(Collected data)
=====

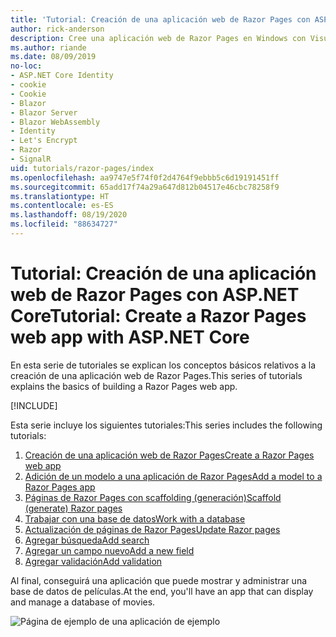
 ```yaml
---
title: 'Tutorial: Creación de una aplicación web de Razor Pages con ASP.NET Core'
author: rick-anderson
description: Cree una aplicación web de Razor Pages en Windows con Visual Studio, ASP.NET Core y EF Core.
ms.author: riande
ms.date: 08/09/2019
no-loc:
- ASP.NET Core Identity
- cookie
- Cookie
- Blazor
- Blazor Server
- Blazor WebAssembly
- Identity
- Let's Encrypt
- Razor
- SignalR
uid: tutorials/razor-pages/index
ms.openlocfilehash: aa9747e5f74f0f2d4764f9ebbb5c6d19191451ff
ms.sourcegitcommit: 65add17f74a29a647d812b04517e46cbc78258f9
ms.translationtype: HT
ms.contentlocale: es-ES
ms.lasthandoff: 08/19/2020
ms.locfileid: "88634727"
---
```

# <a name="tutorial-create-a-no-locrazor-pages-web-app-with-aspnet-core"></a><span data-ttu-id="c37b4-103">Tutorial: Creación de una aplicación web de Razor Pages con ASP.NET Core</span><span class="sxs-lookup"><span data-stu-id="c37b4-103">Tutorial: Create a Razor Pages web app with ASP.NET Core</span></span>

<span data-ttu-id="c37b4-104">En esta serie de tutoriales se explican los conceptos básicos relativos a la creación de una aplicación web de Razor Pages.</span><span class="sxs-lookup"><span data-stu-id="c37b4-104">This series of tutorials explains the basics of building a Razor Pages web app.</span></span> 

[!INCLUDE[](~/includes/advancedRP.md)]

<span data-ttu-id="c37b4-105">Esta serie incluye los siguientes tutoriales:</span><span class="sxs-lookup"><span data-stu-id="c37b4-105">This series includes the following tutorials:</span></span>

1. [<span data-ttu-id="c37b4-106">Creación de una aplicación web de Razor Pages</span><span class="sxs-lookup"><span data-stu-id="c37b4-106">Create a Razor Pages web app</span></span>](xref:tutorials/razor-pages/razor-pages-start)
1. [<span data-ttu-id="c37b4-107">Adición de un modelo a una aplicación de Razor Pages</span><span class="sxs-lookup"><span data-stu-id="c37b4-107">Add a model to a Razor Pages app</span></span>](xref:tutorials/razor-pages/model)
1. [<span data-ttu-id="c37b4-108">Páginas de Razor Pages con scaffolding (generación)</span><span class="sxs-lookup"><span data-stu-id="c37b4-108">Scaffold (generate) Razor pages</span></span>](xref:tutorials/razor-pages/page)
1. [<span data-ttu-id="c37b4-109">Trabajar con una base de datos</span><span class="sxs-lookup"><span data-stu-id="c37b4-109">Work with a database</span></span>](xref:tutorials/razor-pages/sql)
1. [<span data-ttu-id="c37b4-110">Actualización de páginas de Razor Pages</span><span class="sxs-lookup"><span data-stu-id="c37b4-110">Update Razor pages</span></span>](xref:tutorials/razor-pages/da1)
1. [<span data-ttu-id="c37b4-111">Agregar búsqueda</span><span class="sxs-lookup"><span data-stu-id="c37b4-111">Add search</span></span>](xref:tutorials/razor-pages/search)
1. [<span data-ttu-id="c37b4-112">Agregar un campo nuevo</span><span class="sxs-lookup"><span data-stu-id="c37b4-112">Add a new field</span></span>](xref:tutorials/razor-pages/new-field)
1. [<span data-ttu-id="c37b4-113">Agregar validación</span><span class="sxs-lookup"><span data-stu-id="c37b4-113">Add validation</span></span>](xref:tutorials/razor-pages/validation)

<span data-ttu-id="c37b4-114">Al final, conseguirá una aplicación que puede mostrar y administrar una base de datos de películas.</span><span class="sxs-lookup"><span data-stu-id="c37b4-114">At the end, you'll have an app that can display and manage a database of movies.</span></span>

![Página de ejemplo de una aplicación de ejemplo](index/_static/sample-page.png)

=====

**Instructions to follow**.
Copy out each line of the data where the string "base" appears.

**Task output**.
1. [<span data-ttu-id="c37b4-109">Trabajar con una base de datos</span><span class="sxs-lookup"><span data-stu-id="c37b4-109">Work with a database</span></span>](xref:tutorials/razor-pages/sql)
<span data-ttu-id="c37b4-114">Al final, conseguirá una aplicación que puede mostrar y administrar una base de datos de películas.</span><span class="sxs-lookup"><span data-stu-id="c37b4-114">At the end, you'll have an app that can display and manage a database of movies.</span></span>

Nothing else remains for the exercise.